Falta de recursos e receio de cansar o eleitor vão atrasar as campanhas nas ruas
Os panfletos, cavaletes, bandeiras, carros de sons e comícios característicos das campanhas eleitorais ainda vão demorar mais alguns dias para ganhar as ruas e avenidas de Juiz de Fora. Falta de recursos associada ao receio de cansar o eleitor são apontados como principais motivos de adiamento. PMDB, PSDB e PT, com os maiores tempos no rádio e na TV, devem aguardar o início do horário eleitoral gratuito, previsto para o dia 21 de agosto, para colocar seus blocos na rua com força total. Enquanto isso, PSTU, PCB e PRP pretendem insistir na tradicional fórmula sola de sapato e saliva para convencer o eleitorado. Os dois primeiros devem dar início as mobilizações de campanha já na próxima semana. O PRP, com candidatura de Marcos Aurélio Paschoalin impugnada, ainda não definiu qual estratégia eleitoral será usada.

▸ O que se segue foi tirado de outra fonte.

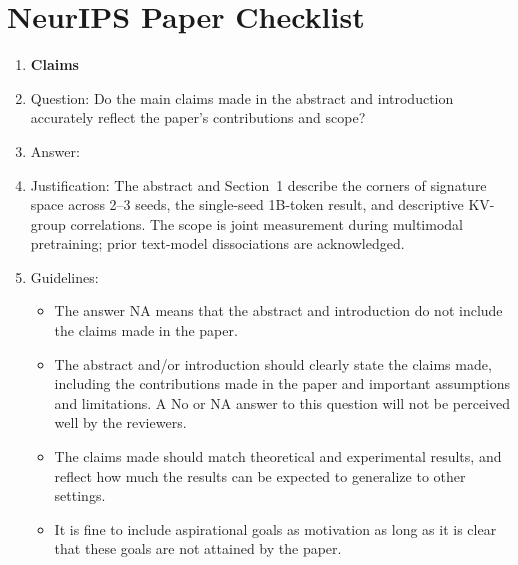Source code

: \section*{NeurIPS Paper Checklist}

\begin{enumerate}

\item {\bf Claims}
    \item[] Question: Do the main claims made in the abstract and introduction accurately reflect the paper's contributions and scope?
    \item[] Answer: \answerYes{}
    \item[] Justification: The abstract and Section~1 describe the corners of signature space across 2--3 seeds, the single-seed 1B-token result, and descriptive KV-group correlations. The scope is joint measurement during multimodal pretraining; prior text-model dissociations are acknowledged.
    \item[] Guidelines:
    \begin{itemize}
        \item The answer NA means that the abstract and introduction do not include the claims made in the paper.
        \item The abstract and/or introduction should clearly state the claims made, including the contributions made in the paper and important assumptions and limitations. A No or NA answer to this question will not be perceived well by the reviewers.
        \item The claims made should match theoretical and experimental results, and reflect how much the results can be expected to generalize to other settings.
        \item It is fine to include aspirational goals as motivation as long as it is clear that these goals are not attained by the paper.
    \end{itemize}


\end{enumerate}
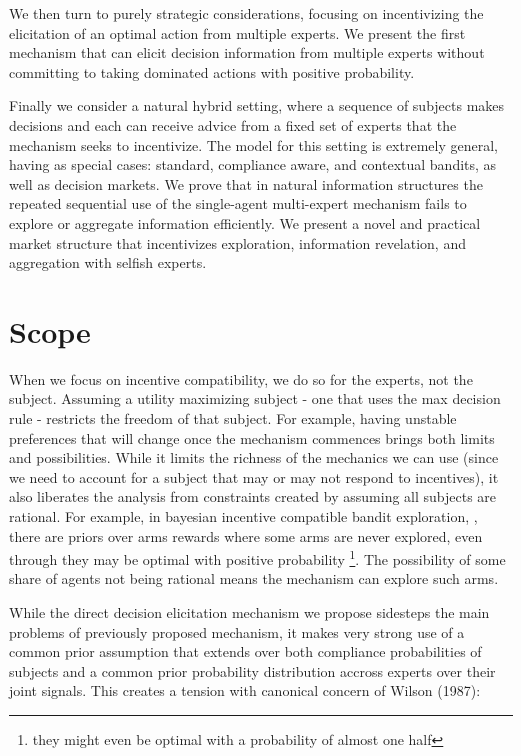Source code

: We then turn to purely strategic considerations, focusing on incentivizing the elicitation of an optimal action from multiple experts.
We present the first mechanism that can elicit decision information from multiple experts without committing to taking dominated actions with positive probability. 

Finally we consider a natural hybrid setting, where a sequence of subjects makes decisions and each can receive advice from a fixed set of experts that the mechanism seeks to incentivize.
The model for this setting is extremely general, having as special cases: standard, compliance aware, and contextual bandits, as well as decision markets.
We prove that in natural information structures the repeated sequential use of the single-agent multi-expert mechanism fails to explore or aggregate information efficiently.
We present a novel and practical market structure that incentivizes exploration, information revelation, and aggregation with selfish experts.


\section{Scope}

When we focus on incentive compatibility, we do so for the experts, not the subject.
Assuming a utility maximizing subject - one that uses the max decision rule - restricts the freedom of that subject.
For example, having unstable preferences that will change once the mechanism commences brings both limits and possibilities.
While it limits the richness of the mechanics we can use (since we need to account for a subject that may or may not respond to incentives), it also liberates the analysis from constraints created by assuming all subjects are rational. 
For example, in bayesian incentive compatible bandit exploration, \cite{mansour2015bayesian}, there are priors over arms rewards where some arms are never explored, even through they may be optimal with positive probability \footnote{they might even be optimal with a probability of almost one half}. The possibility of some share of agents not being rational means the mechanism can explore such arms.

While the direct decision elicitation mechanism we propose sidesteps the main problems of previously proposed mechanism, it makes very strong use of a common prior assumption that extends over both compliance probabilities of subjects and a common prior probability distribution accross experts over their joint signals. This creates a tension with canonical concern of Wilson (1987):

Os coordenadores do comitê à reeleição do prefeito Custódio Mattos (PSDB) ainda não definiram a data para o lançamento da campanha. São consideradas certas, no entanto, as presenças do governador Antônio Anastasia (PSDB) e do senador Aécio Neves (PSDB). Os dois fizeram compromisso de comparecer no evento inaugural dos tucanos de Juiz de Fora para compensar a ausência na convenção do partido. Por enquanto, estão sendo feitas reuniões diárias com diferentes representantes da sociedade civil organizada, líderes comunitários e formadores de opinião para continuar a elaboração do plano de governo. As propostas também estão sendo colhidas pela internet por meio do projeto "Juiz de Fora Precisa de Você".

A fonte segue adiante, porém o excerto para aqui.